A stochastic density matrix approach to approximation of probability distributions and its application to nonlinear systems

TL;DR

This paper introduces a stochastic density matrix method for approximating probability density functions, ensuring normalization and non-negativity, and applies it to nonlinear stochastic systems like the Fokker-Planck equation.

Contribution

It proposes a novel SDM approach for PDF approximation that maintains positivity and normalization, with applications to nonlinear stochastic differential equations.

Findings

SDM approximations satisfy normalization and non-negativity

The method can incorporate moment constraints

Application to nonlinear SDEs like the Smoluchowski equation

Abstract

This paper outlines an approach to the approximation of probability density functions by quadratic forms of weighted orthonormal basis functions with positive semi-definite Hermitian matrices of unit trace.
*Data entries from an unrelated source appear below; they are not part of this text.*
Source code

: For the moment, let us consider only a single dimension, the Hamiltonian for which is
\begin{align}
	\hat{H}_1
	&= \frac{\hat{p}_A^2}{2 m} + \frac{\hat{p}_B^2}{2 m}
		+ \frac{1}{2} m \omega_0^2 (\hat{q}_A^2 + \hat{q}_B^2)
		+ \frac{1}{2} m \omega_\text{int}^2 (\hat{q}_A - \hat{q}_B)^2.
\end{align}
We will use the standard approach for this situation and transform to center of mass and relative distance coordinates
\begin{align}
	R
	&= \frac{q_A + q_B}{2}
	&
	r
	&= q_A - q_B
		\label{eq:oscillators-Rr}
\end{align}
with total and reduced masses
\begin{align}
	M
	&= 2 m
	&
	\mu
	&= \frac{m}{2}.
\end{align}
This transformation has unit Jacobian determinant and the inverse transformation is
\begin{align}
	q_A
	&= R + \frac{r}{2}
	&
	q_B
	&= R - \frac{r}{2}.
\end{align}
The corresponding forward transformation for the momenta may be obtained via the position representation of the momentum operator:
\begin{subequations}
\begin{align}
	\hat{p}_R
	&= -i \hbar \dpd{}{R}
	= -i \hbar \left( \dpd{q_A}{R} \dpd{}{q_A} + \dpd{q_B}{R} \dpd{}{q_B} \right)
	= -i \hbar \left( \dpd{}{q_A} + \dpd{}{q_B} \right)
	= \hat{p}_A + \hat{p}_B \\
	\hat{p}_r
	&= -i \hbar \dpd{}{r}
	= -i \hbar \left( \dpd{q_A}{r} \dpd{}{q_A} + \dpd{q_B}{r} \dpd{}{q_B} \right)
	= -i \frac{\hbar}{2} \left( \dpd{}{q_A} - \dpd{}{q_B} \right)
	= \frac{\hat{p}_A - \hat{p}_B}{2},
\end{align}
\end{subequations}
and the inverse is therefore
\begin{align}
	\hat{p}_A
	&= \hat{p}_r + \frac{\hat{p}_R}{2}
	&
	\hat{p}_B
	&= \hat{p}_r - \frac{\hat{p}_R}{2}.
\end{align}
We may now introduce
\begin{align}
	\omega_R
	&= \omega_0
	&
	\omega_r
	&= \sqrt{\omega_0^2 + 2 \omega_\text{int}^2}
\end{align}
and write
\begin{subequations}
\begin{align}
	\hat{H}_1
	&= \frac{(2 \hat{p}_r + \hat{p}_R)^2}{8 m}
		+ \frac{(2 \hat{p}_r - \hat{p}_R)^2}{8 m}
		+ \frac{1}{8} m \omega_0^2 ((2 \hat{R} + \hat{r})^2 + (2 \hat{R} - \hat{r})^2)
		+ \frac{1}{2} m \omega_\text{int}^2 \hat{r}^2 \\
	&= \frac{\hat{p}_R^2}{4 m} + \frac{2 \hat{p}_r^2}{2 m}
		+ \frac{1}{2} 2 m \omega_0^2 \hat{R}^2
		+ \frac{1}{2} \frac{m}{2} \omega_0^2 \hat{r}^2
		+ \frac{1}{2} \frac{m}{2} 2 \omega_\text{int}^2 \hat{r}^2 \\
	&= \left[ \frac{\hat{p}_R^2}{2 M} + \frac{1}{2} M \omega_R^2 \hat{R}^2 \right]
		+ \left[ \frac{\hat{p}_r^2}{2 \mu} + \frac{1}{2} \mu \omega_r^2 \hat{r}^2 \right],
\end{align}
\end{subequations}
Such matrices are called stochastic density matrices in order to reflect an analogy with the quantum mechanical density matrices. The SDM approximation of a PDF satisfies the normalization condition and is nonnegative everywhere in contrast to the truncated Gram-Charlier and Edgeworth expansions. For bases with an algebraic structure, such as the Hermite polynomial and Fourier bases, the SDM approximation can be chosen so as to satisfy given moment specifications and can be optimized using a quadratic proximity criterion. We apply the SDM approach to the Fokker-Planck-Kolmogorov PDF dynamics of Markov diffusion processes governed by nonlinear stochastic differential equations. This leads to an ordinary differential equation for the SDM dynamics of the approximating PDF. As an example, we consider the Smoluchowski SDE on a multidimensional torus.